Task prompt
Provide only the number of lines in the records where "build" appears.

**** Provided material

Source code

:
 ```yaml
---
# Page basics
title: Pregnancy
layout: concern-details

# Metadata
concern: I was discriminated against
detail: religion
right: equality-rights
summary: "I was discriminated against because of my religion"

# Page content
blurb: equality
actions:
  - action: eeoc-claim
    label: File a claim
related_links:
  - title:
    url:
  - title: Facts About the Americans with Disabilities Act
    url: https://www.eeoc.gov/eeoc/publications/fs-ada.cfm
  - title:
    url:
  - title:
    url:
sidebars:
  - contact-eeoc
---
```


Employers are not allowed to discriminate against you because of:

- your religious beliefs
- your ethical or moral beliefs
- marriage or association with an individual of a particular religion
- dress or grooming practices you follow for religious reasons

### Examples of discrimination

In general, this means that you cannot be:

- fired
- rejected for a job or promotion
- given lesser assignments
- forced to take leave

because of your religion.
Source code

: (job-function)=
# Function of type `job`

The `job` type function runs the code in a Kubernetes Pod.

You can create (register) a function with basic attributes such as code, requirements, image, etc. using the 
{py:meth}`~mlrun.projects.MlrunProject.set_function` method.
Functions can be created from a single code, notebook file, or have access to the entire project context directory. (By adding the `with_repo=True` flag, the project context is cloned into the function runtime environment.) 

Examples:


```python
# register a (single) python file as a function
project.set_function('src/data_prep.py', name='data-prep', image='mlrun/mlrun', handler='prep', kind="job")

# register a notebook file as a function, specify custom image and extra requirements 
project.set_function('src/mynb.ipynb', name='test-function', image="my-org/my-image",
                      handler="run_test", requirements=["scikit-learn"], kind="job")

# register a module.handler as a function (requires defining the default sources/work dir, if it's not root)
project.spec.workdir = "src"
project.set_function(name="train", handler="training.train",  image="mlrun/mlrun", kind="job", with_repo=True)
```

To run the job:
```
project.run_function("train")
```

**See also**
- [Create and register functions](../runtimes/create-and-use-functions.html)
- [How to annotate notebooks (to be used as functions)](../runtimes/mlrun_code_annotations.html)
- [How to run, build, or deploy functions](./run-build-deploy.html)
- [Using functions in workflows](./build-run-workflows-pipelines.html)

********

Response area
2